■ Task objective ■
Could you set down the lines from the first line of the entries below through the line with "Custom model managers in Django allow", exactly and with no pictures?

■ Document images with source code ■
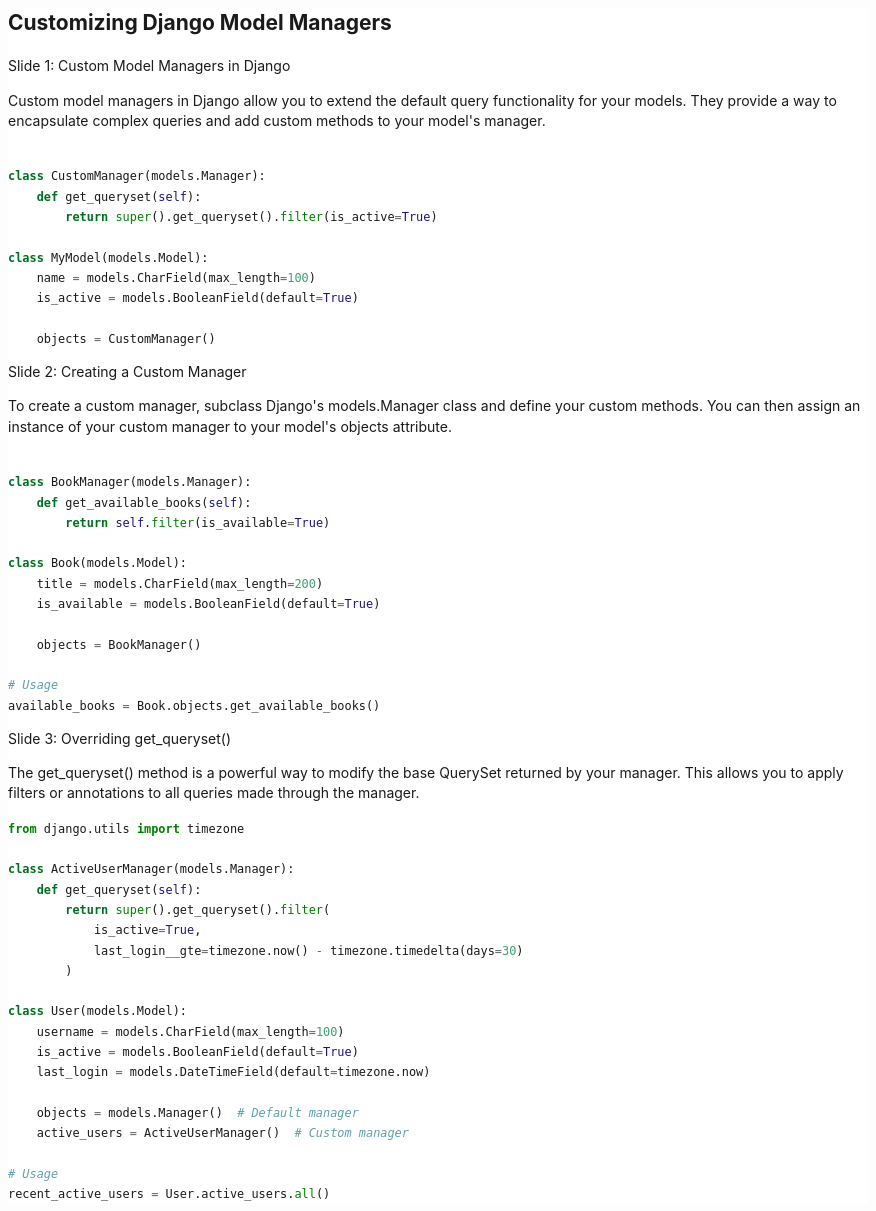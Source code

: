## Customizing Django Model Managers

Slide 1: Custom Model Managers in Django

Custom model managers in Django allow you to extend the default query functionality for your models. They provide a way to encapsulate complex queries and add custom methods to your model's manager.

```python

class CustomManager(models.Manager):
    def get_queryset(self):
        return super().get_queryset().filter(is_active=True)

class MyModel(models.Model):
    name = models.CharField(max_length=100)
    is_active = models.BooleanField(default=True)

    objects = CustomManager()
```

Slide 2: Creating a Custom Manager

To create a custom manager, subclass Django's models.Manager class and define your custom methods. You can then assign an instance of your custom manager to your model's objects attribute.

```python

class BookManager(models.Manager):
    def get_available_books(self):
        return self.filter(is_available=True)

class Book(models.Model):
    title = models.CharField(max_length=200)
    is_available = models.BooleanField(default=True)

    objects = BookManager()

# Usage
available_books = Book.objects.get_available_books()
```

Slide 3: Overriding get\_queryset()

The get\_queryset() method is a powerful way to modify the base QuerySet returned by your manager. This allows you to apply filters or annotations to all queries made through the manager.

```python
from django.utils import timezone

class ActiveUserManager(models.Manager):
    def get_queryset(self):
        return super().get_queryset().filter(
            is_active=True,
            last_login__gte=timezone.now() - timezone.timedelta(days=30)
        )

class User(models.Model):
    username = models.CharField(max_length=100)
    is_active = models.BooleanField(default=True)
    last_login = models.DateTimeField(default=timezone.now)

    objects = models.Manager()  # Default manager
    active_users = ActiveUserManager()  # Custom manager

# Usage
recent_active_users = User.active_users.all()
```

■ Exercise output ■
Source code

:## Customizing Django Model Managers

Slide 1: Custom Model Managers in Django

Custom model managers in Django allow you to extend the default query functionality for your models. They provide a way to encapsulate complex queries and add custom methods to your model's manager.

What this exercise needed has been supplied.